***** RECORDS FOR THIS EXERCISE
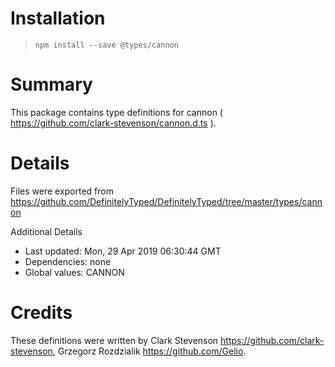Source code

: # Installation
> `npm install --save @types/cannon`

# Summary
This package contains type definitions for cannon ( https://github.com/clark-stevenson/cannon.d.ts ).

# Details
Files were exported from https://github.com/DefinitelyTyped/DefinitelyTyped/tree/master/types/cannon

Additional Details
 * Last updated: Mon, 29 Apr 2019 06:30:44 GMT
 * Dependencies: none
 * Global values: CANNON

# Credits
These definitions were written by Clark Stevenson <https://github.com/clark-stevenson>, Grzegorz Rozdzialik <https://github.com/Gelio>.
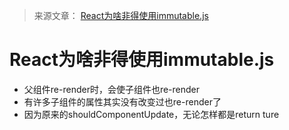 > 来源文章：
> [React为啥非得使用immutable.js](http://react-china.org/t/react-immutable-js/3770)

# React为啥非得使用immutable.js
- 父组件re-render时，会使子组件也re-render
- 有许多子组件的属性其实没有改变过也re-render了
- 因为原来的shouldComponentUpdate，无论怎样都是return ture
**********
**WHAT YOU ARE ASKED TO DO**
What is the number of lines in the data above that contain the word "stevenson"? Report the figure only.

**EXERCISE RESULT**
2